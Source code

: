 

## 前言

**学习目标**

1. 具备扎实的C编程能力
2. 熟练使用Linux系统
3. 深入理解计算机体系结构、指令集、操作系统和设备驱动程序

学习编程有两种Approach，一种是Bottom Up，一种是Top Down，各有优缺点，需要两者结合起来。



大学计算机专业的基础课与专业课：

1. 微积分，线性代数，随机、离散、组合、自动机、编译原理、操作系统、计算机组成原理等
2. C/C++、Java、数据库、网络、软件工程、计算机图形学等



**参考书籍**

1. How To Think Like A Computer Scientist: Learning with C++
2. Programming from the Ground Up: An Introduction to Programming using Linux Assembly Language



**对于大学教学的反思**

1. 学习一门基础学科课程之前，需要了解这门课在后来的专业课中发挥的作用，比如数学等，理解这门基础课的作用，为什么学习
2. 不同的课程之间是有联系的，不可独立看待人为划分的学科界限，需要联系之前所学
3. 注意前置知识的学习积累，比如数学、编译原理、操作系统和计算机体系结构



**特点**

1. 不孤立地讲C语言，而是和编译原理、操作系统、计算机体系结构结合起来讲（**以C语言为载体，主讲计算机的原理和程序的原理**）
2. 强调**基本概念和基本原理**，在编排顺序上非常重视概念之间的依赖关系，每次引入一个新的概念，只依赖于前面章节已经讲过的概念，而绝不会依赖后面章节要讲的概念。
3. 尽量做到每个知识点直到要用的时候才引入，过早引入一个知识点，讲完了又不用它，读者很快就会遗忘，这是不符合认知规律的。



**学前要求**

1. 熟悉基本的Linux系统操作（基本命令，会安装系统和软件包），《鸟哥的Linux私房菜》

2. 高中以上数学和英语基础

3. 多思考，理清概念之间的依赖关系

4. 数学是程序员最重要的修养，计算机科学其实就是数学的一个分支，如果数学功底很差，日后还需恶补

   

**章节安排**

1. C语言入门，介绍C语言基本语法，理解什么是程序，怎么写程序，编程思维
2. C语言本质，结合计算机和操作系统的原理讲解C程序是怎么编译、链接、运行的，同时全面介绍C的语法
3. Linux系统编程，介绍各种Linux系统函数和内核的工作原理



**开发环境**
★ ★ ★ ★
TASK STATEMENT: Please return exactly the lines that run from the line with "4. 数学是程序员最重要的修" through the end of the records above, both included, and nothing more.

COMPLETED EXERCISE:
4. 数学是程序员最重要的修养，计算机科学其实就是数学的一个分支，如果数学功底很差，日后还需恶补

   

**章节安排**

1. C语言入门，介绍C语言基本语法，理解什么是程序，怎么写程序，编程思维
2. C语言本质，结合计算机和操作系统的原理讲解C程序是怎么编译、链接、运行的，同时全面介绍C的语法
3. Linux系统编程，介绍各种Linux系统函数和内核的工作原理



**开发环境**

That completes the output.